5. “Correlation is Not Causation”#

In this article, some details about one of the most common sentence in statistics are given. Starting from the sentence “Correlation is not causation”, the definitions of correlation, independence, and causation are discussed.

5.1. Definitions#

5.1.1. Correlation#

Correlation measures any statistical relationship between two random variables, wheter it is statistically dependent or not, causal or not.

The most common measure of correlation is Pearson correlation. Pearson correlation between two random variables \(X\), \(Y\) is defined as the ratio

\[\rho_{XY} := \dfrac{\text{cov}(X,Y)}{\sigma_X \sigma_Y} \ ,\]

of the covariance \(\text{cov}(X,Y) = \mathbb{E}\left[ (X-\mu_X) (Y-\mu_Y) \right]\), being \(\mu_Z\) the expected value of variable \(Z\), \(\mu_Z = \mathbb{E}\left[ Z \right]\), and \(\sigma_{Z}\) its standard deviation, \(\sigma_{Z} = \sqrt{\mathbb{E}\left[ \left( Z - \mu_Z \right)^2 \right]}\).

5.1.2. Statistical independence#

Two random variables \(X\), \(Y\) are statistically independent if the conditional probability \(p(X|Y)\) is equal to the unconditional probability \(p(X)\),

\[p(X|Y) = p(X)\]

Thus, joint probability reads

\[p(X,Y) = p(X|Y) p(Y) = p(X) p(Y) \ , \]

i.e. joint probability is the product of unconditional probabilities of independent random variables.

As \(p(X,Y) = p(Y|X) p(X)\), it also follows that \(p(Y|X) = p(Y)\).

5.1.2.1. Statistical independence implies no correlation#

As statistical independence of variables \(X\), \(Y\) implies \(p(X,Y) = p(X) p(Y)\), direct computation of the covariance \(\text{cov}(X,Y)\) reads

\[\begin{split}\begin{aligned} \text{cov}(X,Y) & = \mathbb{E}\left[ \left( X - \mu_X \right) \left( Y - \mu_Y \right) \right] = \\ & = \mathbb{E}\left[ X - \mu_X \right] \mathbb{E} \left[ Y - \mu_Y \right] = 0 \ . \end{aligned}\end{split}\]

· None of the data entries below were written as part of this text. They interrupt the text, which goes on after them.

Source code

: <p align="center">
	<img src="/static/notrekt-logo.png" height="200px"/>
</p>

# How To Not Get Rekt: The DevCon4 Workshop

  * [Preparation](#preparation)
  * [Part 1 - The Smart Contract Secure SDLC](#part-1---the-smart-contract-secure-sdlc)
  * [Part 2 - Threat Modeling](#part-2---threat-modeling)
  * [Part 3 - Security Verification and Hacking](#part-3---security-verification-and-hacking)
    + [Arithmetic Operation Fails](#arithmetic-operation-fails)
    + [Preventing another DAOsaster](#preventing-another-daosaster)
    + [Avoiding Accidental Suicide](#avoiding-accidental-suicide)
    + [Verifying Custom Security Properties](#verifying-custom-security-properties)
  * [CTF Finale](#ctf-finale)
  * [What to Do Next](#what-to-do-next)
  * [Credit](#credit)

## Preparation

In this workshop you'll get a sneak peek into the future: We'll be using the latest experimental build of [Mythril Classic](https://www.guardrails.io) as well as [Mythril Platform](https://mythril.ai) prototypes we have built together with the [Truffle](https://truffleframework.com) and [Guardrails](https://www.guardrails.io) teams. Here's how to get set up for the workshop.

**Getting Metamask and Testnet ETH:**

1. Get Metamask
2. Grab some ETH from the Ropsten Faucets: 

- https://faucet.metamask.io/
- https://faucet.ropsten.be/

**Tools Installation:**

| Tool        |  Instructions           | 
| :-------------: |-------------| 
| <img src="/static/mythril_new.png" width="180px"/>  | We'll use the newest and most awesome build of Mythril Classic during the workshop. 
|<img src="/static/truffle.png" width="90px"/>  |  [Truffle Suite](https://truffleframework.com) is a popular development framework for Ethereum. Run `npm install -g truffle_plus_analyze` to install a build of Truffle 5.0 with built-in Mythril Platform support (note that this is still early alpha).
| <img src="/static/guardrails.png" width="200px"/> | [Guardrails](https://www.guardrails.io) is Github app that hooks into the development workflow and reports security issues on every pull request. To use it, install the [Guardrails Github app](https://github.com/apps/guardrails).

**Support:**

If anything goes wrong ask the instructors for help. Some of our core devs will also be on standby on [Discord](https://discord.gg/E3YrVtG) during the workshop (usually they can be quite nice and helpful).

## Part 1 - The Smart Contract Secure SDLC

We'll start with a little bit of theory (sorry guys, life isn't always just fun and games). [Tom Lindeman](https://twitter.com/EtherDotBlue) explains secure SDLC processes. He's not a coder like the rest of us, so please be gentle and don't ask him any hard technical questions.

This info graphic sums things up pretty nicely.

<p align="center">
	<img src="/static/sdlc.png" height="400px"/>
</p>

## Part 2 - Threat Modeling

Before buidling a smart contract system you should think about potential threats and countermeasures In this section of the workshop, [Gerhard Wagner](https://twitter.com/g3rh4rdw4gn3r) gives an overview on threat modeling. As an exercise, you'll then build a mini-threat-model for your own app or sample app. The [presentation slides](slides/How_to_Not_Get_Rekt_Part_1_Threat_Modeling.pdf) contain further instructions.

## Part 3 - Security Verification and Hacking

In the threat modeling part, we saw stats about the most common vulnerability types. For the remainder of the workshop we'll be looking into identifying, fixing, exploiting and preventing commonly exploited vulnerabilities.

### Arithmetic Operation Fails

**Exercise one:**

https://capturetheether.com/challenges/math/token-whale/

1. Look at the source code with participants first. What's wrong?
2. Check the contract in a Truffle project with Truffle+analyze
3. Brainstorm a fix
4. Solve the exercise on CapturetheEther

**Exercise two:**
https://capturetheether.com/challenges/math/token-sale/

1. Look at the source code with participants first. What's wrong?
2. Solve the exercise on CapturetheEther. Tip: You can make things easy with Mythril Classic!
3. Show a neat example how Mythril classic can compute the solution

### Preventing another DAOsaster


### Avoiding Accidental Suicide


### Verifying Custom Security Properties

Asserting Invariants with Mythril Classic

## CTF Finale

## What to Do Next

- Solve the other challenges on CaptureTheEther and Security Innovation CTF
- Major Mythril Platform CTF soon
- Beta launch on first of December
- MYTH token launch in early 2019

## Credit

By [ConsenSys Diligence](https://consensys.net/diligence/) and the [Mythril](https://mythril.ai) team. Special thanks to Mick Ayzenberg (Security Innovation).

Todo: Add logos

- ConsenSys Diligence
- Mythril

5.1.2.2. Correlation of samples drawn from independent random variables#

Sample covariance \(\hat{S}_N\) of \(N\) samples \(\{ (X_n, Y_n) \}_{n=1:N}\),

\[\hat{S}_N := \dfrac{1}{N-1} \sum_{n=1}^{N} \left(X_n - \overline{X}_N \right) \left(Y_n - \overline{Y}_N \right) \ ,\]

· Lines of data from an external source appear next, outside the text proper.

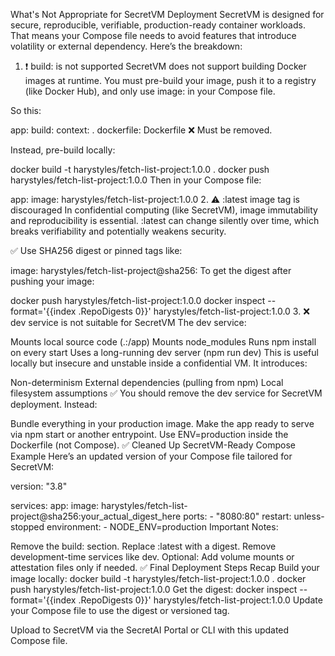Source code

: What's Not Appropriate for SecretVM Deployment
SecretVM is designed for secure, reproducible, verifiable, production-ready container workloads. That means your Compose file needs to avoid features that introduce volatility or external dependency. Here’s the breakdown:

1. ❗ build: is not supported
   SecretVM does not support building Docker images at runtime. You must pre-build your image, push it to a registry (like Docker Hub), and only use image: in your Compose file.

So this:

app:
build:
context: .
dockerfile: Dockerfile
❌ Must be removed.

Instead, pre-build locally:

docker build -t harystyles/fetch-list-project:1.0.0 .
docker push harystyles/fetch-list-project:1.0.0
Then in your Compose file:

app:
image: harystyles/fetch-list-project:1.0.0 2. ⚠️ :latest image tag is discouraged
In confidential computing (like SecretVM), image immutability and reproducibility is essential. :latest can change silently over time, which breaks verifiability and potentially weakens security.

✅ Use SHA256 digest or pinned tags like:

image: harystyles/fetch-list-project@sha256:<digest>
To get the digest after pushing your image:

docker push harystyles/fetch-list-project:1.0.0
docker inspect --format='{{index .RepoDigests 0}}' harystyles/fetch-list-project:1.0.0 3. ❌ dev service is not suitable for SecretVM
The dev service:

Mounts local source code (.:/app)
Mounts node_modules
Runs npm install on every start
Uses a long-running dev server (npm run dev)
This is useful locally but insecure and unstable inside a confidential VM. It introduces:

Non-determinism
External dependencies (pulling from npm)
Local filesystem assumptions
✅ You should remove the dev service for SecretVM deployment. Instead:

Bundle everything in your production image.
Make the app ready to serve via npm start or another entrypoint.
Use ENV=production inside the Dockerfile (not Compose).
✅ Cleaned Up SecretVM-Ready Compose Example
Here’s an updated version of your Compose file tailored for SecretVM:

version: "3.8"

services:
app:
image: harystyles/fetch-list-project@sha256:your_actual_digest_here
ports: - "8080:80"
restart: unless-stopped
environment: - NODE_ENV=production
Important Notes:

Remove the build: section.
Replace :latest with a digest.
Remove development-time services like dev.
Optional: Add volume mounts or attestation files only if needed.
✅ Final Deployment Steps Recap
Build your image locally:
docker build -t harystyles/fetch-list-project:1.0.0 .
docker push harystyles/fetch-list-project:1.0.0
Get the digest:
docker inspect --format='{{index .RepoDigests 0}}' harystyles/fetch-list-project:1.0.0
Update your Compose file to use the digest or versioned tag.

Upload to SecretVM via the SecretAI Portal or CLI with this updated Compose file.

drawn from random variables \(X\), \(Y\) is a random variable with zero expected value, but its realizations are non-zero in general.

In other words, samples of independent (and thus uncorrelated) variables have non-zero covariance and then non-zero correlation, in general.

5.1.3. Causality#

Causality is the relation between two events, in which one (the cause) is - at least partly - responsible for the other event (the effect), and the effect is - at least partly - dependent on the cause.

Principle of causality relation implies that the cause comes before the effect.

In general, an event may have multiple causes (that lie in its past) or have multiple effects.

5.1.3.1. Necessary, sufficient and contributory causes#

  • \(x\) is necessary for \(y\) is the occurence of \(y\) implies a prior occurrence of \(x\)

  • \(x\) is sufficient for \(y\) if the occurrence of \(x\) implies the subsequent occurrence of \(y\)

  • \(x\) is contributory for \(y\) if it’s one among several co-occurrent causes.

5.2. Pearl’s work, Causal Inference in Statistics: A Primer#

5.2.1. Ladder of causation#

Three levels of causation:

  • Association is defined as the conditional probability,

    \[P(A|B) \ ,\]

    and has no causal implication: there’s no cause-effect directionality, or both can be caused by a third event

  • Intervention needs for an event to be performed (and not just observed), in the minimal way, with minimum intrusivity and unintended effects on the world. This action is represented mathematically using the do-calculus formalism. In order to quantify the effect of performing action \(B\) on \(A\), the probability

    \[P(A| \text{do}(B)) \ ,\]

    is required, being \(\text{do}(\cdot)\) the operator representing the intervention

  • Counterfactuals involves the consideration of an alternate version of the cause (past event), and the analysis of the effects for the same experimental unit/system of interest. …

    \[P(A| B, C)\]

5.2.2. Model#

Causal diagram: directed graph showing causal relationship, built with nodes (set of variables) connected with arrows representing causal influence.

Elements.

  • Junction patterns:

    • chain, \(A \rightarrow B \rightarrow C\)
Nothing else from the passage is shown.